> **Work instructions**
Taking the material as a whole, state how many of its lines contain "https". Write the number and nothing more.

> **Data records**
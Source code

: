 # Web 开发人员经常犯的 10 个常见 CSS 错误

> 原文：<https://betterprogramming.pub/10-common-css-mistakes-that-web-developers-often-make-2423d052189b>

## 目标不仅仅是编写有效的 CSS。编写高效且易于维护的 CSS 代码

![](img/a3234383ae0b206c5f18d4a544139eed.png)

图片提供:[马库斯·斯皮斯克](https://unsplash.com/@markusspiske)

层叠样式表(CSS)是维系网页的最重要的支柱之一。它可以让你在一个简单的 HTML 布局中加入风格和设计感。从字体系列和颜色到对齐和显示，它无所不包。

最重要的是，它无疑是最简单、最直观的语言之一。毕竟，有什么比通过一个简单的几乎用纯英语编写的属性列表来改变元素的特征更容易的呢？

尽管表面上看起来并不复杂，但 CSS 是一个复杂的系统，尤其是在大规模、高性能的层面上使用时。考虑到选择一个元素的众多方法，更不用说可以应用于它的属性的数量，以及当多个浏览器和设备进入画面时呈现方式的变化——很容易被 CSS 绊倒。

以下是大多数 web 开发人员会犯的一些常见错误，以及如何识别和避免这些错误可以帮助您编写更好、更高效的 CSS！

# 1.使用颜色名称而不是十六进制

> **Reply**
2